‘Profound’ Study Challenges Traditional Diet Tenet That All Calories Are Created Equal
A study that was unique in both its size and rigor found that adults who cut carbohydrates from their diets and replaced them with fat sharply increased their metabolisms. Meanwhile, states want to get kids moving, but children of low-income families struggle to get to parks because of lack of transportation.
The New York Times:
How A Low-Carb Diet Might Help You Maintain A Healthy Weight
It has been a fundamental tenet of nutrition: When it comes to weight loss, all calories are created equal. Regardless of what you eat, the key is to track your calories and burn more than you consume. But a large new study published on Wednesday in the journal BMJ challenges the conventional wisdom. It found that overweight adults who cut carbohydrates from their diets and replaced them with fat sharply increased their metabolisms. After five months on the diet, their bodies burned roughly 250 calories more per day than people who ate a high-carb, low-fat diet, suggesting that restricting carb intake could help people maintain their weight loss more easily. (O'Connor, 11/14)
Stateline:
‘On The Geaux’: How A Playground On A Truck Brings Joy
In a state with the fourth-highest rate of youth obesity in the nation, the Baton Rouge, Louisiana, parks and recreation agency wanted to lure kids away from their screens and into the parks to get moving. But the low-income youths who needed exercise the most weren’t showing up at the parks, because, officials learned, they didn’t have transportation, and their parents were too busy working to take them. So they decided to take the parks to the kids.

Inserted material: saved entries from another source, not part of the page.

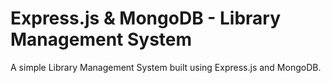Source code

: # Express.js & MongoDB - Library Management System
A simple Library Management System built using Express.js and MongoDB.
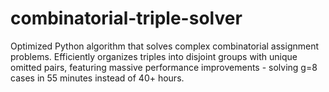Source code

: # combinatorial-triple-solver
Optimized Python algorithm that solves complex combinatorial assignment problems. Efficiently organizes triples into disjoint groups with unique omitted pairs, featuring massive performance improvements - solving g=8 cases in 55 minutes instead of 40+ hours.



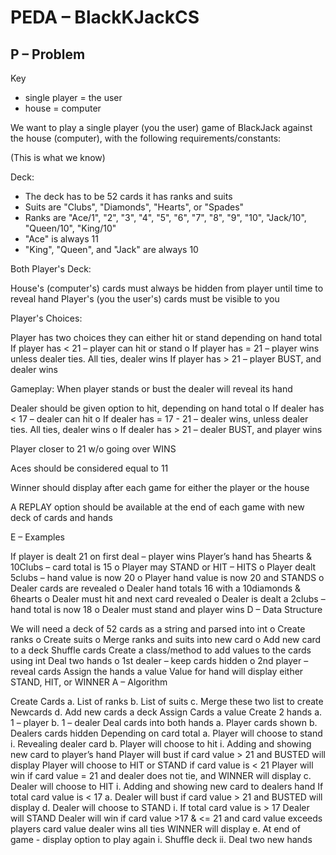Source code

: # PEDA – BlackKJackCS

## P – Problem

Key
* single player = the user
* house = computer

We want to play a single player (you the user) game of BlackJack against the house (computer), with the following requirements/constants:

(This is what we know)

Deck:

* The deck has to be 52 cards it has ranks and suits
* Suits are "Clubs", "Diamonds", "Hearts", or "Spades"
* Ranks are "Ace/1", "2", "3", "4", "5", "6", "7", "8", "9", "10", "Jack/10", "Queen/10", "King/10"
* "Ace" is always 11
* "King", "Queen", and "Jack"  are always 10

Both Player's Deck:

House's (computer's) cards must always be hidden from player until time to reveal hand
Player's (you the user's) cards must be visible to you

Player's Choices:

Player has two choices they can either hit or stand depending on hand total
If player has < 21 – player can hit or stand o 
If player has = 21 – player wins unless dealer ties. 
All ties, dealer wins
If player has > 21 – player BUST, and dealer wins

Gameplay:
When player stands or bust the dealer will reveal its hand

Dealer should be given option to hit, depending on hand total o If dealer has < 17 – dealer can hit o If dealer has = 17 - 21 – dealer wins, unless dealer ties. All ties, dealer wins o If dealer has > 21 – dealer BUST, and player wins

Player closer to 21 w/o going over WINS

Aces should be considered equal to 11

Winner should display after each game for either the player or the house

A REPLAY option should be available at the end of each game with new deck of cards and hands

E – Examples

If player is dealt 21 on first deal – player wins
Player’s hand has 5hearts & 10Clubs – card total is 15 o Player may STAND or HIT – HITS o Player dealt 5clubs – hand value is now 20 o Player hand value is now 20 and STANDS o Dealer cards are revealed o Dealer hand totals 16 with a 10diamonds & 6hearts o Dealer must hit and next card revealed o Dealer is dealt a 2clubs – hand total is now 18 o Dealer must stand and player wins
D – Data Structure

We will need a deck of 52 cards as a string and parsed into int o Create ranks o Create suits o Merge ranks and suits into new card o Add new card to a deck
Shuffle cards
Create a class/method to add values to the cards using int
Deal two hands o 1st dealer – keep cards hidden o 2nd player – reveal cards
Assign the hands a value
Value for hand will display either STAND, HIT, or WINNER
A – Algorithm

Create Cards a. List of ranks b. List of suits c. Merge these two list to create Newcards d. Add new cards a deck
Assign Cards a value
Create 2 hands a. 1 – player b. 1 – dealer
Deal cards into both hands a. Player cards shown b. Dealers cards hidden
Depending on card total a. Player will choose to stand i. Revealing dealer card b. Player will choose to hit i. Adding and showing new card to player’s hand
Player will bust if card value > 21 and BUSTED will display
Player will choose to HIT or STAND if card value is < 21
Player will win if card value = 21 and dealer does not tie, and WINNER will display c. Dealer will choose to HIT i. Adding and showing new card to dealers hand
If total card value is < 17 a. Dealer will bust if card value > 21 and BUSTED will display d. Dealer will choose to STAND i. If total card value is > 17 Dealer will STAND
Dealer will win if card value >17 & <= 21 and card value exceeds players card value
dealer wins all ties
WINNER will display e. At end of game - display option to play again i. Shuffle deck ii. Deal two new hands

With money donated in 2012 by corporate sponsors and a portion of their parish budget, the local parks and recreation agency, known as the Baton Rouge Recreation, or BREC, bought a box delivery truck, painted it with bright colors and filled it with scooters, hula-hoops, balls, slack lines, trampolines, sidewalk chalk and jump ropes. (Vestal, 11/14)
And in more news —
The New York Times:
Diet, Not Age, May Account For Rising Blood Pressure
Cardiologists are generally convinced that blood pressure inevitably increases with age. Now a new study calls this belief into question. Researchers studied two communities in a remote area of the Venezuelan rain forest that can only be reached by air. The Yanomami are among the most isolated and least assimilated people in the world. Nearby live the Yekwana people, also quite isolated, but with an airstrip that allows for the regular delivery of Western food and medicine. (Bakalar, 11/14)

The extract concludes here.